[Problem description] Each line of the data below that holds the word "number" is to be reported in full.

[Rendered images with source text]
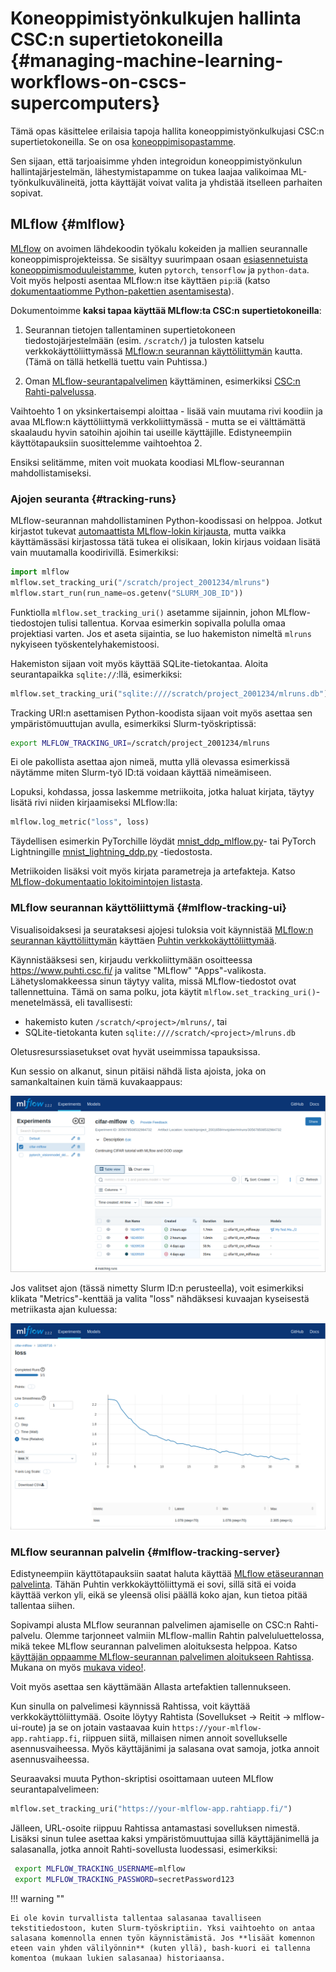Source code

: # Koneoppimistyönkulkujen hallinta CSC:n supertietokoneilla {#managing-machine-learning-workflows-on-cscs-supercomputers}

Tämä opas käsittelee erilaisia tapoja hallita koneoppimistyönkulkujasi CSC:n supertietokoneilla. Se on osa [koneoppimisopastamme](ml-guide.md).

Sen sijaan, että tarjoaisimme yhden integroidun koneoppimistyönkulun hallintajärjestelmän, lähestymistapamme on tukea laajaa valikoimaa ML-työnkulkuvälineitä, jotta käyttäjät voivat valita ja yhdistää itselleen parhaiten sopivat.

## MLflow {#mlflow}

[MLflow][MLflow] on avoimen lähdekoodin työkalu kokeiden ja mallien seurannalle koneoppimisprojekteissa. Se sisältyy suurimpaan osaan [esiasennetuista koneoppimismoduuleistamme][ml-apps], kuten `pytorch`, `tensorflow` ja `python-data`. Voit myös helposti asentaa MLflow:n itse käyttäen `pip`:iä (katso [dokumentaatiomme Python-pakettien asentamisesta][own-install]).

Dokumentoimme **kaksi tapaa käyttää MLflow:ta CSC:n supertietokoneilla**:

1. Seurannan tietojen tallentaminen supertietokoneen tiedostojärjestelmään (esim. `/scratch/`) ja tulosten katselu verkkokäyttöliittymässä [MLflow:n seurannan käyttöliittymän](#mlflow-tracking-ui) kautta. (Tämä on tällä hetkellä tuettu vain Puhtissa.)

2. Oman [MLflow-seurantapalvelimen](#mlflow-tracking-server) käyttäminen, esimerkiksi [CSC:n Rahti-palvelussa](../../cloud/rahti/index.md).

Vaihtoehto 1 on yksinkertaisempi aloittaa - lisää vain muutama rivi koodiin ja avaa MLflow:n käyttöliittymä verkkoliittymässä - mutta se ei välttämättä skaalaudu hyvin satoihin ajoihin tai useille käyttäjille. Edistyneempiin käyttötapauksiin suosittelemme vaihtoehtoa 2.

Ensiksi selitämme, miten voit muokata koodiasi MLflow-seurannan mahdollistamiseksi.

### Ajojen seuranta {#tracking-runs}

MLflow-seurannan mahdollistaminen Python-koodissasi on helppoa. Jotkut kirjastot tukevat [automaattista MLflow-lokin kirjausta][autolog], mutta vaikka käyttämässäsi kirjastossa tätä tukea ei olisikaan, lokin kirjaus voidaan lisätä vain muutamalla koodirivillä. Esimerkiksi:

```python
import mlflow
mlflow.set_tracking_uri("/scratch/project_2001234/mlruns")
mlflow.start_run(run_name=os.getenv("SLURM_JOB_ID"))
```

Funktiolla `mlflow.set_tracking_uri()` asetamme sijainnin, johon MLflow-tiedostojen tulisi tallentua. Korvaa esimerkin sopivalla polulla omaa projektiasi varten. Jos et aseta sijaintia, se luo hakemiston nimeltä `mlruns` nykyiseen työskentelyhakemistoosi.

Hakemiston sijaan voit myös käyttää SQLite-tietokantaa. Aloita seurantapaikka `sqlite://`:llä, esimerkiksi:

```python
mlflow.set_tracking_uri("sqlite:////scratch/project_2001234/mlruns.db")
```

Tracking URI:n asettamisen Python-koodista sijaan voit myös asettaa sen ympäristömuuttujan avulla, esimerkiksi Slurm-työskriptissä:

```bash
export MLFLOW_TRACKING_URI=/scratch/project_2001234/mlruns
```

Ei ole pakollista asettaa ajon nimeä, mutta yllä olevassa esimerkissä näytämme miten Slurm-työ ID:tä voidaan käyttää nimeämiseen.

Lopuksi, kohdassa, jossa laskemme metriikoita, jotka haluat kirjata, täytyy lisätä rivi niiden kirjaamiseksi MLflow:lla:

```python
mlflow.log_metric("loss", loss)
```

Täydellisen esimerkin PyTorchille löydät [mnist_ddp_mlflow.py][pytorch-ex]- tai PyTorch Lightningille [mnist_lightning_ddp.py][lightning-ex] -tiedostosta.

Metriikoiden lisäksi voit myös kirjata parametreja ja artefakteja. Katso [MLflow-dokumentaatio lokitoimintojen listasta][log-func].

### MLflow seurannan käyttöliittymä {#mlflow-tracking-ui}

Visualisoidaksesi ja seurataksesi ajojesi tuloksia voit käynnistää [MLflow:n seurannan käyttöliittymän][mlflow-app] käyttäen [Puhtin verkkokäyttöliittymää][webui].

Käynnistääksesi sen, kirjaudu verkkoliittymään osoitteessa <https://www.puhti.csc.fi/> ja valitse "MLflow" "Apps"-valikosta. Lähetyslomakkeessa sinun täytyy valita, missä MLflow-tiedostot ovat tallennettuina. Tämä on sama polku, jota käytit `mlflow.set_tracking_uri()`-menetelmässä, eli tavallisesti:

- hakemisto kuten `/scratch/<project>/mlruns/`, tai
- SQLite-tietokanta kuten `sqlite:////scratch/<project>/mlruns.db`

Oletusresurssiasetukset ovat hyvät useimmissa tapauksissa.

Kun sessio on alkanut, sinun pitäisi nähdä lista ajoista, joka on samankaltainen kuin tämä kuvakaappaus:

![MLflow-etuhaarake-sivullinen lista ajoista](../../img/mlflow-front.png)

Jos valitset ajon (tässä nimetty Slurm ID:n perusteella), voit esimerkiksi klikata "Metrics"-kenttää ja valita "loss" nähdäksesi kuvaajan kyseisestä metriikasta ajan kuluessa:

![MLflow kuvaaja, joka näyttää loss-metriikan ajan kuluessa](../../img/mlflow-metrics.png)

### MLflow seurannan palvelin {#mlflow-tracking-server}

Edistyneempiin käyttötapauksiin saatat haluta käyttää [MLflow etäseurannan palvelinta][tracking-server]. Tähän Puhtin verkkokäyttöliittymä ei sovi, sillä sitä ei voida käyttää verkon yli, eikä se yleensä olisi päällä koko ajan, kun tietoa pitää tallentaa siihen.

Sopivampi alusta MLflow seurannan palvelimen ajamiselle on CSC:n Rahti-palvelu. Olemme tarjonneet valmiin MLflow-mallin Rahtin palveluluettelossa, mikä tekee MLflow seurannan palvelimen aloituksesta helppoa. Katso [käyttäjän oppaamme MLflow-seurannan palvelimen aloitukseen Rahtissa][mlflow-rahti]. Mukana on myös [mukava video!](https://video.csc.fi/media/t/0_2frjyzz9).

Voit myös asettaa sen käyttämään Allasta artefaktien tallennukseen.

Kun sinulla on palvelimesi käynnissä Rahtissa, voit käyttää verkkokäyttöliittymää. Osoite löytyy Rahtista (Sovellukset → Reitit → mlflow-ui-route) ja se on jotain vastaavaa kuin `https://your-mlflow-app.rahtiapp.fi`, riippuen siitä, millaisen nimen annoit sovellukselle asennusvaiheessa. Myös käyttäjänimi ja salasana ovat samoja, jotka annoit asennusvaiheessa.

Seuraavaksi muuta Python-skriptisi osoittamaan uuteen MLflow seurantapalvelimeen:

```python
mlflow.set_tracking_uri("https://your-mlflow-app.rahtiapp.fi/")
```

Jälleen, URL-osoite riippuu Rahtissa antamastasi sovelluksen nimestä. Lisäksi sinun tulee asettaa kaksi ympäristömuuttujaa sillä käyttäjänimellä ja salasanalla, jotka annoit Rahti-sovellusta luodessasi, esimerkiksi:

```bash
 export MLFLOW_TRACKING_USERNAME=mlflow
 export MLFLOW_TRACKING_PASSWORD=secretPassword123
```

!!! warning ""

    Ei ole kovin turvallista tallentaa salasanaa tavalliseen tekstitiedostoon, kuten Slurm-työskriptiin. Yksi vaihtoehto on antaa salasana komennolla ennen työn käynnistämistä. Jos **lisäät komennon eteen vain yhden välilyönnin** (kuten yllä), bash-kuori ei tallenna komentoa (mukaan lukien salasanaa) historiaansa.

[MLflow]: https://www.mlflow.org/
[ml-apps]: ../../apps/by_discipline.md#data-analytics-and-machine-learning
[own-install]: ./python-usage-guide.md#installing-python-packages-to-existing-modules
[autolog]: https://www.mlflow.org/docs/latest/tracking.html#automatic-logging
[pytorch-ex]: https://github.com/CSCfi/pytorch-ddp-examples/blob/master/mnist_ddp_mlflow.py
[lightning-ex]: https://github.com/CSCfi/pytorch-ddp-examples/blob/master/mnist_lightning_ddp.py
[mlflow-app]: ../../computing/webinterface/mlflow.md
[webui]: ../../computing/webinterface/index.md
[log-func]: https://www.mlflow.org/docs/latest/tracking.html#logging-data-to-runs
[tracking-server]: https://www.mlflow.org/docs/latest/tracking.html#mlflow-tracking-servers
[mlflow-rahti]: https://github.com/CSCfi/mlflow-openshift/blob/master/docs/USER_GUIDE.md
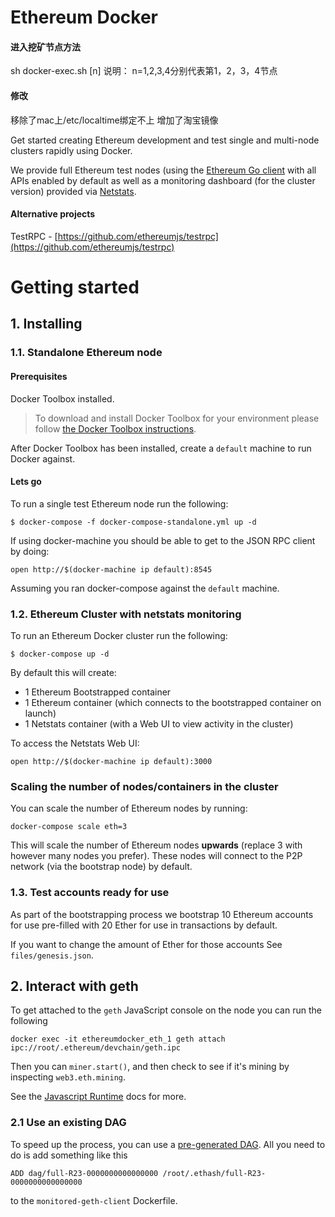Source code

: # Ethereum Docker

#### 进入挖矿节点方法
sh docker-exec.sh [n]
说明： n=1,2,3,4分别代表第1，2，3，4节点

#### 修改

移除了mac上/etc/localtime绑定不上
增加了淘宝镜像



Get started creating Ethereum development and test single and multi-node clusters
rapidly using Docker.

We provide full Ethereum test nodes (using the [Ethereum Go client](https://github.com/ethereum/go-ethereum) with all APIs enabled by default as well as a monitoring dashboard (for the cluster version) provided
via [Netstats](https://github.com/cubedro/eth-netstats).

#### Alternative projects

TestRPC - [https://github.com/ethereumjs/testrpc](https://github.com/ethereumjs/testrpc)

# Getting started

## 1. Installing

### 1.1. Standalone Ethereum node

#### Prerequisites

Docker Toolbox installed. 
> To download and install Docker Toolbox for your environment please
follow [the Docker Toolbox instructions](https://www.docker.com/products/docker-toolbox). 

After Docker Toolbox has been installed, create a ```default``` machine to run Docker against.

#### Lets go

To run a single test Ethereum node run the following:

```
$ docker-compose -f docker-compose-standalone.yml up -d
```

If using docker-machine you should be able to get to the JSON RPC client by doing:

```
open http://$(docker-machine ip default):8545
```

Assuming you ran docker-compose against the ```default``` machine.

### 1.2. Ethereum Cluster with netstats monitoring

To run an Ethereum Docker cluster run the following:

```
$ docker-compose up -d
```

By default this will create:

* 1 Ethereum Bootstrapped container
* 1 Ethereum container (which connects to the bootstrapped container on launch)
* 1 Netstats container (with a Web UI to view activity in the cluster)

To access the Netstats Web UI:

```
open http://$(docker-machine ip default):3000
```

### Scaling the number of nodes/containers in the cluster

You can scale the number of Ethereum nodes by running:

```
docker-compose scale eth=3
```

This will scale the number of Ethereum nodes **upwards** (replace 3 with however many nodes
you prefer). These nodes will connect to the P2P network (via the bootstrap node)
by default.

### 1.3. Test accounts ready for use

As part of the bootstrapping process we bootstrap 10 Ethereum accounts for use
pre-filled with 20 Ether for use in transactions by default.

If you want to change the amount of Ether for those accounts
See `files/genesis.json`.

## 2. Interact with geth

To get attached to the `geth` JavaScript console on the node you can run the following
```
docker exec -it ethereumdocker_eth_1 geth attach ipc://root/.ethereum/devchain/geth.ipc
```
Then you can `miner.start()`, and then check to see if it's mining by inspecting `web3.eth.mining`. 

See the [Javascript Runtime](https://github.com/ethereum/go-ethereum/wiki/JavaScript-Console) docs for more.

### 2.1 Use an existing DAG

To speed up the process, you can use a [pre-generated DAG](https://github.com/ethereum/wiki/wiki/Ethash-DAG). All you need to do is add something like this
```
ADD dag/full-R23-0000000000000000 /root/.ethash/full-R23-0000000000000000
```
to the `monitored-geth-client` Dockerfile.
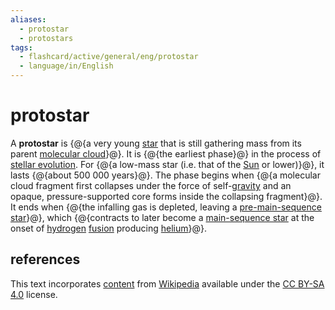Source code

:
 ```yaml
---
aliases:
  - protostar
  - protostars
tags:
  - flashcard/active/general/eng/protostar
  - language/in/English
---
```


# protostar

A __protostar__ is {@{a very young [star](star.md) that is still gathering mass from its parent [molecular cloud](molecular%20cloud.md)}@}. It is {@{the earliest phase}@} in the process of [stellar evolution](stellar%20evolution.md). For {@{a low-mass star (i.e. that of the [Sun](sun.md) or lower)}@}, it lasts {@{about 500&nbsp;000 years}@}. The phase begins when {@{a molecular cloud fragment first collapses under the force of self-[gravity](gravity.md) and an opaque, pressure-supported core forms inside the collapsing fragment}@}. It ends when {@{the infalling gas is depleted, leaving a [pre-main-sequence star](pre-main-sequence%20star.md)}@}, which {@{contracts to later become a [main-sequence star](main%20sequence.md) at the onset of [hydrogen](hydrogen.md) [fusion](nuclear%20fusion.md) producing [helium](helium.md)}@}. <!--SR:!2025-02-20,151,310!2025-07-26,277,330!2025-10-30,339,310!2025-05-12,197,270!2025-07-17,254,290!2025-05-13,202,310!2025-04-18,192,310-->

## references

This text incorporates [content](https://en.wikipedia.org/wiki/protostar) from [Wikipedia](Wikipedia.md) available under the [CC BY-SA 4.0](https://creativecommons.org/licenses/by-sa/4.0/) license.
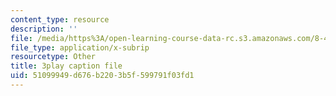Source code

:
 ```yaml
---
content_type: resource
description: ''
file: /media/https%3A/open-learning-course-data-rc.s3.amazonaws.com/8-422-atomic-and-optical-physics-ii-spring-2013/51099949d676b2203b5f599791f03fd1_r6OUO3an7-0.srt
file_type: application/x-subrip
resourcetype: Other
title: 3play caption file
uid: 51099949-d676-b220-3b5f-599791f03fd1
---
```

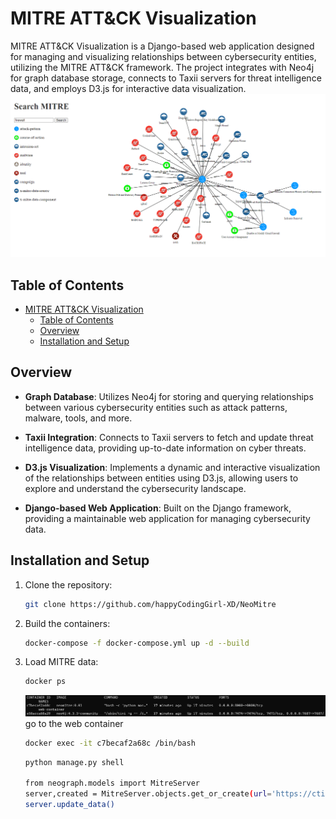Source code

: # MITRE ATT&CK Visualization

MITRE ATT&CK Visualization is a Django-based web application designed for managing and visualizing relationships between cybersecurity entities, utilizing the MITRE ATT&CK framework. The project integrates with Neo4j for graph database storage, connects to Taxii servers for threat intelligence data, and employs D3.js for interactive data visualization.
![Search sample](neograph\static\neograph\image\2023-10-11-search-mitre.png)

## Table of Contents

- [MITRE ATT\&CK Visualization](#mitre-attck-visualization)
  - [Table of Contents](#table-of-contents)
  - [Overview](#overview)
  - [Installation and Setup](#installation-and-setup)

## Overview

- **Graph Database**: Utilizes Neo4j for storing and querying relationships between various cybersecurity entities such as attack patterns, malware, tools, and more.

- **Taxii Integration**: Connects to Taxii servers to fetch and update threat intelligence data, providing up-to-date information on cyber threats.

- **D3.js Visualization**: Implements a dynamic and interactive visualization of the relationships between entities using D3.js, allowing users to explore and understand the cybersecurity landscape.

- **Django-based Web Application**: Built on the Django framework, providing a maintainable web application for managing cybersecurity data.

## Installation and Setup

1. Clone the repository:

   ```bash
   git clone https://github.com/happyCodingGirl-XD/NeoMitre
   ```
2. Build the containers:
   
    ```bash
    docker-compose -f docker-compose.yml up -d --build 
    ```
3. Load MITRE data:
   
    ```bash
    docker ps
    ```
    ![Containers](neograph/static/neograph/image/docker_ps.png)
    go to the web container
    
    ```bash
    docker exec -it c7becaf2a68c /bin/bash
    ```

    ```bash
    python manage.py shell

    from neograph.models import MitreServer
    server,created = MitreServer.objects.get_or_create(url='https://cti-taxii.mitre.org/taxii/')
    server.update_data()
    ```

[Solution for this exercise]
### Scaling the number of nodes/containers in the cluster
You can scale the number of Ethereum nodes by running:
This will scale the number of Ethereum nodes **upwards** (replace 3 with however many nodes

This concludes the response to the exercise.